Mit Mini-Raumschiffen, kaum größer als eine Briefmarke, wollen der britische Physiker und seine Mitstreiter, das Universum erkunden. Die Idee ist so abgedreht wie genial.

Wochenend-Magazin: Markus Brauer (mb)

Stuttgart - Stephen Hawking ist hat ein Faible für das Fantastische. Ideen, die andere für wirre Science-Fiction-Fantastereien halten, sind für ihn nur ein zwangsläufiger Schritt in der Entdeckungsgeschichte der Wissenschaft. Der 74-jährige britische Physiker, Mathematiker und Kosmologe ist ein Visionär, kein Fantast. Er denkt weit über die Grenzen des Denkbaren hinaus. Sein eigentliches Metier ist die Meta-Physik – all das, was das Erkennbare, Denkbare, Nachprüfbare unendlich überschreitet. Hawking ist kein Grenzgänger mehr, sondern ein Grenzen-Überschreiter, der die Grenzen des menschlichen Verstandes hinter sich lässt.

 

Alpha Centauri, bitte melden!

Seine neueste Idee: Briefmarkengroße Raumfahrzeuge mit einem Fünftel der Lichtgeschwindigkeit ins All zu jagen und zum Sternensystem Alpha Centauri rasen zu lassen, klingt vollkommen absurd und spinnert. Doch ein bahnbrechender Schuss ins interstellare Unbekannte – wie der Projektname „Breakthrough Starshot“ schon sagt – ist seine Idee allemal, ob sie nun realisieren werden oder als geistiger Höhenflug eine Bruchlandung hinlegen wird.

Es kommt nicht darauf an, bis an die Grenzen des Möglichen zu gehen, sondern in das Unbekannte des Unmöglichen aufzubrechen.

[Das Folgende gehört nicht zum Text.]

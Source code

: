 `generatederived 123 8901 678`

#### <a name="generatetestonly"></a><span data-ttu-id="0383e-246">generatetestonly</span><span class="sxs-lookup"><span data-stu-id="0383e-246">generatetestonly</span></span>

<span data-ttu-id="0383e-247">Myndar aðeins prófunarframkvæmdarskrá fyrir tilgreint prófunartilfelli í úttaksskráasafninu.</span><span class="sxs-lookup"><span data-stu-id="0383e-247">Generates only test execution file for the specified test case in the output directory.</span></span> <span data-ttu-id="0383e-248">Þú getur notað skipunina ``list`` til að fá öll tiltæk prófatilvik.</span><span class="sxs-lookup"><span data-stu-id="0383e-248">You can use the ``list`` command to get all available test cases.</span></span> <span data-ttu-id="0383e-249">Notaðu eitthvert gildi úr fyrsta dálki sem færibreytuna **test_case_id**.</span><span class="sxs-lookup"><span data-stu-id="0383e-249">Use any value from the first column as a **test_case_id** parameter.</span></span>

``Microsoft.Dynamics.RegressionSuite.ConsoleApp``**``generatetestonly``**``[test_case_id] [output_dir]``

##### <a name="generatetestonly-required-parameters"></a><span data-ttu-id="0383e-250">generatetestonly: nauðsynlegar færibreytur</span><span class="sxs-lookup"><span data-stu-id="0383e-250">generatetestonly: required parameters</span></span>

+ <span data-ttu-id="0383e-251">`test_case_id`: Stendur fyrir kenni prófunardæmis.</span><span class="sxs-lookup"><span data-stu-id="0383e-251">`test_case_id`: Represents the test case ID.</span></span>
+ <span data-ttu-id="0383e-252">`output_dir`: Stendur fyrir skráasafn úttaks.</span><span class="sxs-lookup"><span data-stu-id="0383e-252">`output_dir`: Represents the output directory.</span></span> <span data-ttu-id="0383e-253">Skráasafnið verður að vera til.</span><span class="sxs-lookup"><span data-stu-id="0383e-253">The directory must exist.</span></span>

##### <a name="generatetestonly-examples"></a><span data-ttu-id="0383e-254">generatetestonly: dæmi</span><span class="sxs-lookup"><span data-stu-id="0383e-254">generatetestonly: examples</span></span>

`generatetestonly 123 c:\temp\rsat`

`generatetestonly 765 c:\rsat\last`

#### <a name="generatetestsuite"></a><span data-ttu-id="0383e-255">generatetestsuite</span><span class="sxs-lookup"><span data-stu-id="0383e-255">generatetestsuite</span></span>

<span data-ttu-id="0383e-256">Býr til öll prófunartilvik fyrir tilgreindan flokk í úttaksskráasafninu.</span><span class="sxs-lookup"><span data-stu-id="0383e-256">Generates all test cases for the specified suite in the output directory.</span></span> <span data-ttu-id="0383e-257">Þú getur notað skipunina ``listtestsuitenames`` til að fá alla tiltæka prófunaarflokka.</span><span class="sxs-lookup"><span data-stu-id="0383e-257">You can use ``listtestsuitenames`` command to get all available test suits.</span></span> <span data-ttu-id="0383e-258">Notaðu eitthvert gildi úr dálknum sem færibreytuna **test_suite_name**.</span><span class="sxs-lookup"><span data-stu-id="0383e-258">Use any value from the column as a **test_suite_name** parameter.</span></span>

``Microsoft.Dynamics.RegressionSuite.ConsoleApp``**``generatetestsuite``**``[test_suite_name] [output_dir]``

Christoph Columbus tat es, Fernando de Magallan und James Cook ebenso. Grenzen sind dazu da, sie zu überschreiten und nicht in Ehrfurcht vor ihnen zu erstarren.

Futuristische Entwürfe en masse

Hawkings Idee einer Nano-Raumflotte fügt sich nahtlos ein in seine futuristischen Entwürfe einer humanoiden Welt, in der die menschliche Spezies nach einer neuen Heimat in den Weiten des Alls sucht. Suchen muss. Denn die Welt, in der wir leben, hält Hawking – und nicht nur er – dem (durch den Menschen selbst herbeigeführten ) Untergang geweiht.

In seiner einzigartigen Karriere als Wissenschaftler hat Hawking einmal mit ganz normaler Physik angefangen. Soweit man als Normalsterblicher ein Thema wie die notwendige Existenz von Singularitäten in der allgemeinen Relativitätstheorie unter sehr allgemeinen Voraussetzungen (wofür der damals 22-Jährige 1966 den renommierten Adams Prize der Universität Cambridge erhielt) als „normal“ bezeichnen kann.

Seit den 1970er Jahren reiste sein Hirn in Lichtgeschwindigkeit durch die unendlichen Weiten des Weltalls. Hawking entwickelte die quantenmechanische Interpretation der Schwarzen Löcher und das Konzept der „Hawking-Strahlung“, nach der schwarze Löcher in der Quantenfeldtheorie je nach ihrer Masse unterschiedlich schnell zerstrahlen. 1981 nahm der Physiker an einer Kosmologie-Tagung im Vatikan teil, wo er, der Agnostiker, sein Konzept des grenzenlosen Universums vorstellte, das keines Schöpfergottes bedarf. Trotzdem – oder gerade deswegen – ernannte ihn Johannes Paul II. 1986 zum ordentlichen Mitglied auf Lebenszeit bei der Päpstlichen Akademie der Wissenschaften.

Grenzenlose Abenteuer des Geistes

Stephen Hawking, der vollständig gelähmt ist und zum Sprechen mit seinem Wangenmuskel zucken oder mit seinen Augen blinzeln muss, um den Sprachcomputer zu steuern, ist das beste Beispiel dafür, dass die wahren grenzenlosen Abenteuer geistiger Natur sind. Und wer weiß: Irgendwann werden diese Ausflüge in das Unendliche vielleicht in unserer endlichen Welt ankommen und der Mensch tatsächlich auf anderen Gesteinsbrocken im Weltall eine neue Heimat finden.